We usually write instructions in assembly language (sub R3,R12,R9) but the computer executes machine langugae (13c9). When each instruction is described below, an example is given showing a typical use of the instruction, along with the general form of the assembly language instruction.

The general form uses the machine language field names to show where each piece of the instruction goes in the machine code. The instruction format is also given, along with any constant fields.

For example, here is the general form of the logicu instruction:

logicu  Rd,e,Rf,g,h     ; Rd.e := h (Rd.e, Rf.g)
EXP op=#e ab=$14

The format is EXP, so the instruction has all the fields of the EXP format: op, d, ab, e, f, g, h. There are two constant fields: op is $e, and ab is $14. The values of the other fields are given in the general form of the assembly language. The operands Rd and Rf refer to registers, and those register numbers go into the d and f fields of the instruction. The e, g, and h fields are given as numbers in the assembly language. (The assembly language convention is to give constants in decimal notation, not hexadecimal.)

Example:

logicu  R7,5,R2,13,xor ; R7.5 := R7.5 xor R2.13
e714 52d6

Instruction set

Accessing memory

A memory address is a 16-bit binary number. Instructions don't specify addresses directly; they specify an address with two components: a displacement and an index, written as "displacement[index]". The displacement is a 16 bit constant, and in assembly language it may be given as a decimal integer, a hexadecimal word, or a label. The index is a register. For example,$0c45[R5] has a displacement of 0c45 and an index of R5.

When an instruction executes, the machine takes the displacement and index and calculates the effective address. This is defined to be the binary sum of the displacement and the curent value in the index register. In the example above, if R5 contains 3, then the effective address of $0c45[R5] is $0c48.

If you just want to specify an address a in an instruction, this can be written as "a[R0]". Since R0 contains the constant 0, the effective address is just a.

lea

The load effective address instruction lea Rd,disp[Rx] calculates the effective address of the operand disp[Rx] and places the result in the destination register Rd. The effective address is the binary sum disp+Rx.

load

The load instruction load Rd,disp[Rx] calculates the effective address of the operand disp[Rx] and copies the word in memory at the effective address into the destination register Rd. The effective address is the binary sum disp+Rx.

------------–— ------------------------------------–— general form load Rd,disp[Ra] effect reg[Rd] := mem[disp+reg[Ra]] machine format RX assembly format RX ------------–— ------------------------------------–—

Examples

load  R12,count[R0]   ; R12 := count
load  R6,arrayX[R2]   ; R6 := arrayX[R2]
load  R3,$2b8e[R5]    ; R3 := mem[2b8e+R5]

store

The store instruction store Rd,disp[Rx] calculates the effective address of the operand disp[Rx] and the value of the destination register Rd into memory at the effective address. The effective address is the binary sum disp+Rx.
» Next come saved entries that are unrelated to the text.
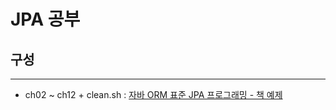 # JPA 공부
## 구성
---
- ch02 ~ ch12 + clean.sh : [자바 ORM 표준 JPA 프로그래밍 - 책 예제](https://github.com/holyeye/jpabook)
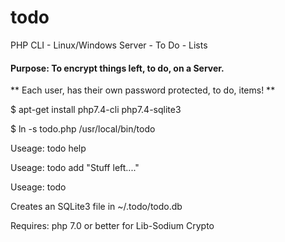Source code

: # todo
PHP CLI - Linux/Windows Server - To Do - Lists

#### Purpose: To encrypt things left, to do, on a Server.

** Each user, has their own password protected, to do, items! **

$ apt-get install php7.4-cli php7.4-sqlite3

$ ln -s todo.php /usr/local/bin/todo

Useage: todo help

Useage: todo add "Stuff left...."

Useage: todo

Creates an SQLite3 file in ~/.todo/todo.db

Requires: php 7.0 or better for Lib-Sodium Crypto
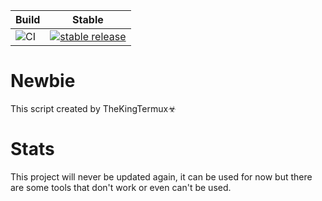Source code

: | Build | Stable |
|-------|----------|
| ![CI](https://github.com/tachiyomiorg/tachiyomi/workflows/CI/badge.svg?branch=dev&event=push) | [![stable release](https://img.shields.io/github/release/tachiyomiorg/tachiyomi.svg?maxAge=3600&label=download)](https://github.com/TheKingTermux/Newbie/releases) |

# Newbie
This script created by TheKingTermux☣

# Stats
This project will never be updated again, it can be used for now but there are some tools that don't work or even can't be used.
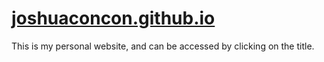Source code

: # [joshuaconcon.github.io](https://joshuaconcon.github.io)
This is my personal website, and can be accessed by clicking on the title.
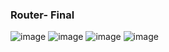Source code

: ### Router- Final

![image](https://github.com/abhisheks008/Cognizant-Java-FSE-Hands-ons-2023/assets/68724349/3882ae71-df5b-4d2f-aa80-440b5b0bc2bf)
![image](https://github.com/abhisheks008/Cognizant-Java-FSE-Hands-ons-2023/assets/68724349/6f42adfa-e9b9-4fbc-9022-7f9a0d6ef913)
![image](https://github.com/abhisheks008/Cognizant-Java-FSE-Hands-ons-2023/assets/68724349/e63203e8-fdfb-48bc-8e88-5e5a2baafe94)
![image](https://github.com/abhisheks008/Cognizant-Java-FSE-Hands-ons-2023/assets/68724349/a0937ee0-0c22-4cb6-9a0e-8d9f6d87934b)
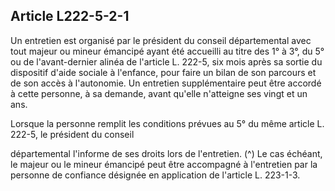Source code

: ## Article L222-5-2-1


Un entretien est organisé par le président du conseil départemental avec tout majeur ou mineur émancipé
ayant été accueilli au titre des 1° à 3°, du 5° ou de l'avant-dernier alinéa de l'article L. 222-5, six mois
après sa sortie du dispositif d'aide sociale à l'enfance, pour faire un bilan de son parcours et de son accès à
l'autonomie. Un entretien supplémentaire peut être accordé à cette personne, à sa demande, avant qu'elle
n'atteigne ses vingt et un ans.

Lorsque la personne remplit les conditions prévues au 5° du même article L. 222-5, le président du conseil

départemental l'informe de ses droits lors de l'entretien. (^)
Le cas échéant, le majeur ou le mineur émancipé peut être accompagné à l'entretien par la personne de
confiance désignée en application de l'article L. 223-1-3.

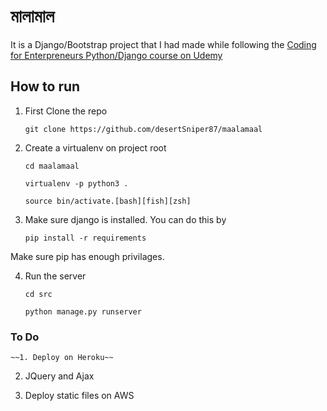 # মালামাল 
It is a Django/Bootstrap project that I had made while following the [Coding for Enterpreneurs Python/Django course on Udemy](https://www.udemy.com/python-ecommerce-build-a-django-ecommerce-web-application/learn/v4/overview)

## How to run

1. First Clone the repo

    `git clone https://github.com/desertSniper87/maalamaal`

2. Create a virtualenv on project root

    `cd maalamaal`

    `virtualenv -p python3 .`

    `source bin/activate.[bash][fish][zsh]`

3. Make sure django is installed. You can do this by 

    `pip install -r requirements`

Make sure pip has enough privilages.

4. Run the server

    `cd src`

    `python manage.py runserver`

### To Do

    ~~1. Deploy on Heroku~~

2. JQuery and Ajax

3. Deploy static files on AWS


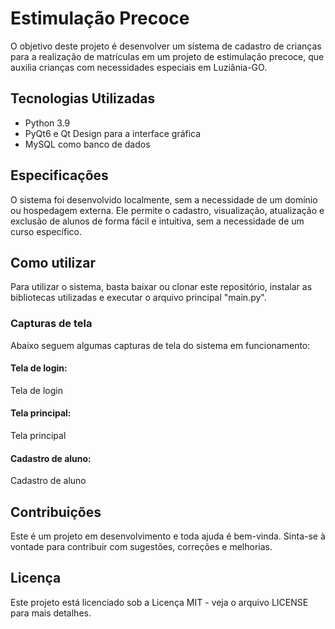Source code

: # Estimulação Precoce #
O objetivo deste projeto é desenvolver um sistema de cadastro de crianças para a realização de matrículas em um projeto de estimulação precoce, que auxilia crianças com necessidades especiais em Luziânia-GO.

## Tecnologias Utilizadas ##
- Python 3.9
- PyQt6 e Qt Design para a interface gráfica
- MySQL como banco de dados
## Especificações ##
O sistema foi desenvolvido localmente, sem a necessidade de um domínio ou hospedagem externa. Ele permite o cadastro, visualização, atualização e exclusão de alunos de forma fácil e intuitiva, sem a necessidade de um curso específico.

## Como utilizar ##
Para utilizar o sistema, basta baixar ou clonar este repositório, instalar as bibliotecas utilizadas e executar o arquivo principal "main.py".

### Capturas de tela ###
Abaixo seguem algumas capturas de tela do sistema em funcionamento:

#### Tela de login: ####

Tela de login

#### Tela principal: ####

Tela principal

#### Cadastro de aluno: ####

Cadastro de aluno

## Contribuições ##
Este é um projeto em desenvolvimento e toda ajuda é bem-vinda. Sinta-se à vontade para contribuir com sugestões, correções e melhorias.

## Licença ##
Este projeto está licenciado sob a Licença MIT - veja o arquivo LICENSE para mais detalhes.
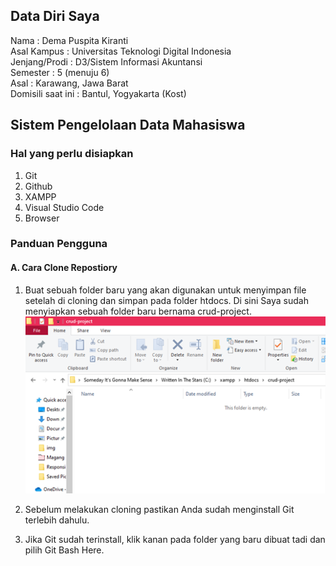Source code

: ## Data Diri Saya <br>
Nama                : Dema Puspita Kiranti <br>
Asal Kampus         : Universitas Teknologi Digital Indonesia <br>
Jenjang/Prodi       : D3/Sistem Informasi Akuntansi <br>
Semester            : 5 (menuju 6) <br>
Asal                : Karawang, Jawa Barat <br>
Domisili saat ini   : Bantul, Yogyakarta (Kost) <br>

## Sistem Pengelolaan Data Mahasiswa <br>

### Hal yang perlu disiapkan
1.	Git
2.	Github
3.	XAMPP
4.	Visual Studio Code
5.	Browser

### Panduan Pengguna

#### A.	Cara Clone Repostiory
1.	Buat sebuah folder baru yang akan digunakan untuk menyimpan file setelah di cloning dan simpan pada folder htdocs. Di sini Saya sudah menyiapkan sebuah folder baru bernama crud-project.
![Pict 1](/images/Picture1.png "folder baru") <br>

2.	Sebelum melakukan cloning pastikan Anda sudah menginstall Git terlebih dahulu.
3.	Jika Git sudah terinstall, klik kanan pada folder yang baru dibuat tadi dan pilih Git Bash Here.

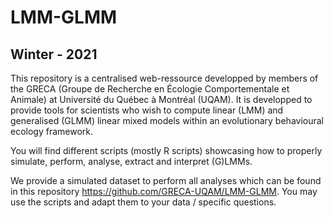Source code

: # LMM-GLMM
## Winter - 2021

This repository is a centralised web-ressource developped by members of the GRECA (Groupe de Recherche en Écologie Comportementale et Animale) at Université du Québec à Montréal (UQAM). It is developped to provide tools for scientists who wish to compute linear (LMM) and generalised (GLMM) linear mixed models within an evolutionary behavioural ecology framework.

You will find different scripts (mostly R scripts) showcasing how to properly simulate, perform, analyse, extract and interpret (G)LMMs.

We provide a simulated dataset to perform all analyses which can be found in this repository https://github.com/GRECA-UQAM/LMM-GLMM. You may use the scripts and adapt them to your data / specific questions.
------------–— ------------------------------------–— general form store Rd,disp[Ra] effect mem[disp+reg[Ra]] := reg[Rd] machine format RX assembly format RX ------------–— ------------------------------------–—

Store copies the word in the destination register into memory at the effective address. This instruction is unusual in that it treats the "destination register" as the source of data, and the actual destination which is modified is the memory location.

Most instructions take data from the rightmost operands and modify the leftmost destination, just like an assignment statement (x := y+z). However, the store instruction operates in the opposite direction. The reason for this has to do with the circuit design of the processor. Although the "left to right" nature of the store instruction may look inconsistent from the programmer's point of view, it actually is more consistent from the deeper perspective of circuit design.

Examples

store  R3,$2b8e[R5]
store  R12,count[R0]
store  R6,arrayX[R2]

Stacks

Three instructions (push, pop, top) support operations on a stack represented as an array of contiguous elements, where the stack grows from lower to higher addresses. These instructions provide safe operations: they never overwrite memory outside the stack, and they indicate stack underflow and overflow by setting the condition code and optionaly performing an exception.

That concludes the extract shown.